Dataset extract Block Start
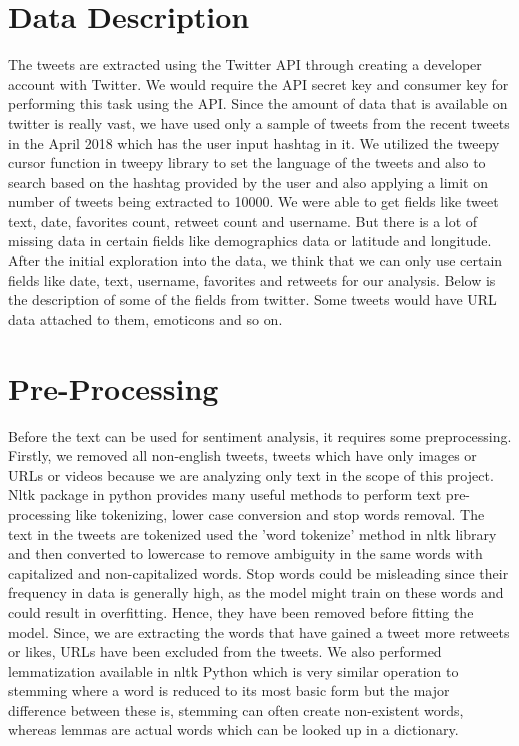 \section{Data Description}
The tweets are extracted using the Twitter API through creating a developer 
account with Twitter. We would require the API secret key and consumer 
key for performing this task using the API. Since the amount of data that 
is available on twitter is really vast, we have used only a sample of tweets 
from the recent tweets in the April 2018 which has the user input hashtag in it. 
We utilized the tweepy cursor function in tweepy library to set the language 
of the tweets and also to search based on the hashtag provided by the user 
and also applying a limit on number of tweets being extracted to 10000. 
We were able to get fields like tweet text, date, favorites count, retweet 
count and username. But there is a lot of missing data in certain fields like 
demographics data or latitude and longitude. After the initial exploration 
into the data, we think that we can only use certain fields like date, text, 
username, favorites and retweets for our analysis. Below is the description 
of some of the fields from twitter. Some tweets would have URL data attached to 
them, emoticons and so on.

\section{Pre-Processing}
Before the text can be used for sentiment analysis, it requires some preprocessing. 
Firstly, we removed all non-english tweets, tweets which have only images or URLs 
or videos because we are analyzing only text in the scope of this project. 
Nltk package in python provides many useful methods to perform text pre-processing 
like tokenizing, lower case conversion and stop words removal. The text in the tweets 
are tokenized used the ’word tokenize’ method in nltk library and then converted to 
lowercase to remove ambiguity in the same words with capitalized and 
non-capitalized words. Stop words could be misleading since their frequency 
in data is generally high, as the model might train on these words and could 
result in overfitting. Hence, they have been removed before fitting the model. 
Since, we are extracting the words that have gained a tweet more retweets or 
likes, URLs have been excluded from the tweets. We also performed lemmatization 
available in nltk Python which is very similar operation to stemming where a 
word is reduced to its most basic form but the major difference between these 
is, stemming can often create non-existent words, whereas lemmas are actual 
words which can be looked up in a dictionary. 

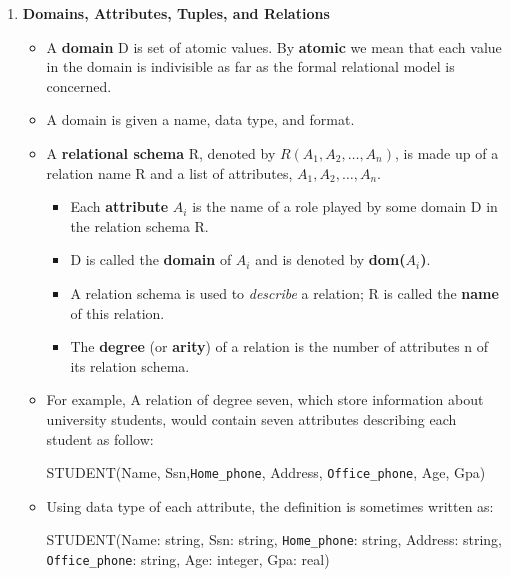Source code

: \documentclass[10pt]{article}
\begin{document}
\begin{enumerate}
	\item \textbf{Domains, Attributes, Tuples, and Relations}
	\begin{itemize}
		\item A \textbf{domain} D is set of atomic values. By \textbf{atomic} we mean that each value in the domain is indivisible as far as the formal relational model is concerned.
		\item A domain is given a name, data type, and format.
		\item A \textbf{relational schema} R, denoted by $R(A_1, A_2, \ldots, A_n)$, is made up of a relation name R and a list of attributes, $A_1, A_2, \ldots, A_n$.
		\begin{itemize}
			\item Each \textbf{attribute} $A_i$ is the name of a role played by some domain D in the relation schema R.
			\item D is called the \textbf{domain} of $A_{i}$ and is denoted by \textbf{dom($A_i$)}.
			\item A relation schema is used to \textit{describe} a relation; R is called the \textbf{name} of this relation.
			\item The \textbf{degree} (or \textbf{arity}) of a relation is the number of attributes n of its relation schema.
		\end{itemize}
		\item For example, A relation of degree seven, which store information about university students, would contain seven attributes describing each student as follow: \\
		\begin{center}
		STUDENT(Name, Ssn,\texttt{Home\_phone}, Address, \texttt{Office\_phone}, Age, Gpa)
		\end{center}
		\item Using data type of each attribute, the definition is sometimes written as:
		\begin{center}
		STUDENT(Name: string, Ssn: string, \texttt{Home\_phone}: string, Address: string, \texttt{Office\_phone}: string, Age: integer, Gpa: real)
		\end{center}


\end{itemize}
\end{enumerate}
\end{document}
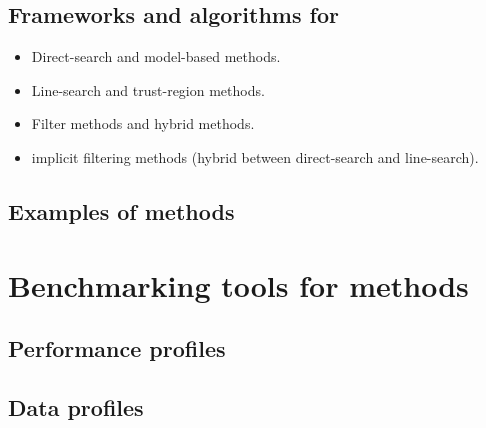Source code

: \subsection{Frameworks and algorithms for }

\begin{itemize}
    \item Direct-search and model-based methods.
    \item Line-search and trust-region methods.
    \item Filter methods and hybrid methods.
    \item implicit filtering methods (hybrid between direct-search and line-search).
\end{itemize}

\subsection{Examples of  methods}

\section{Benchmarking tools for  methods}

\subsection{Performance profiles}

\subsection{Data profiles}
Dataset extract Block End
Dataset extract Block Start
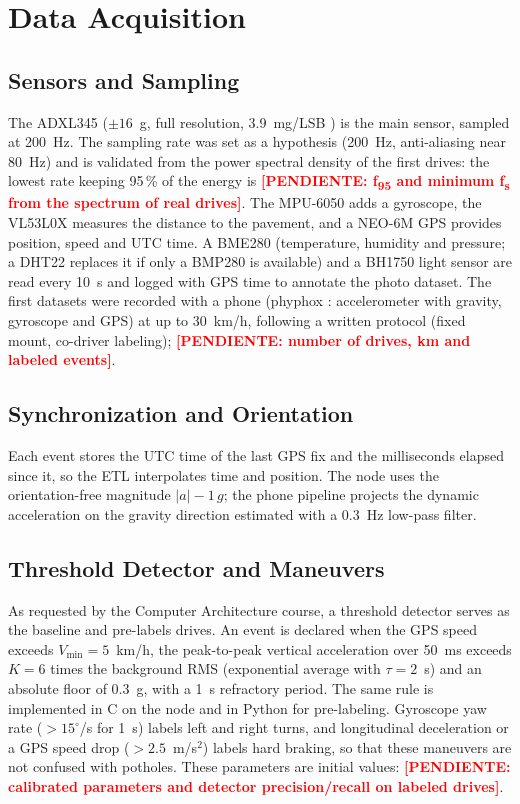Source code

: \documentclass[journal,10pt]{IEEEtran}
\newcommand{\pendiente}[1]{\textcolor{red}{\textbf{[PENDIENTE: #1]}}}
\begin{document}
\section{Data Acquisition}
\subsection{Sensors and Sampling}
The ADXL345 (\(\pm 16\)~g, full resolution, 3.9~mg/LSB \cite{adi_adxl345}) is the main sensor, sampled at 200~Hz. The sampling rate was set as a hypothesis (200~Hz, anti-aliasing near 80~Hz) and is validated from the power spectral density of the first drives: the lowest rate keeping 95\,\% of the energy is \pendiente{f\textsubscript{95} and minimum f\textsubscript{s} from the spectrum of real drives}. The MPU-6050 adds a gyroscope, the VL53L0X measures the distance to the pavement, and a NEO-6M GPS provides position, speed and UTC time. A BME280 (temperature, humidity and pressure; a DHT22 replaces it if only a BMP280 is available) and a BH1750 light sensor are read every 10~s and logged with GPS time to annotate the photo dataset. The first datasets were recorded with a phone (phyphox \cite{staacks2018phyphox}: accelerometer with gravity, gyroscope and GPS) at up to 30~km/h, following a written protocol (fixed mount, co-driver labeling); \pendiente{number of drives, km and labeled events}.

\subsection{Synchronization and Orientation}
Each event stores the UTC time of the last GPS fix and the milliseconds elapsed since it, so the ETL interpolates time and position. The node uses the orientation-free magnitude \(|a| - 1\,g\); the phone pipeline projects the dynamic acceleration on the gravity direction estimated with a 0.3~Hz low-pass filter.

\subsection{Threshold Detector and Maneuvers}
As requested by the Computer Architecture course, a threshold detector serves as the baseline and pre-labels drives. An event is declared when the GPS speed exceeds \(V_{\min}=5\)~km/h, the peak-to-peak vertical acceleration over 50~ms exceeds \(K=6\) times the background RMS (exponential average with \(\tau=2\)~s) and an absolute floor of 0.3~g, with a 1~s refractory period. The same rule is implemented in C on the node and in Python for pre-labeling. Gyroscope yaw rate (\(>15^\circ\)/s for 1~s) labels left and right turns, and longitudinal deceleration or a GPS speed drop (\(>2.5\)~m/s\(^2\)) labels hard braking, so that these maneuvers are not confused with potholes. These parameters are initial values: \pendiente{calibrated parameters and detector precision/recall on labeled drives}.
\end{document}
Dataset extract Block End
Task goal
From the material above, copy each line that includes the word "texttt".

Response to this exercise
		STUDENT(Name, Ssn,\texttt{Home\_phone}, Address, \texttt{Office\_phone}, Age, Gpa)
		STUDENT(Name: string, Ssn: string, \texttt{Home\_phone}: string, Address: string, \texttt{Office\_phone}: string, Age: integer, Gpa: real)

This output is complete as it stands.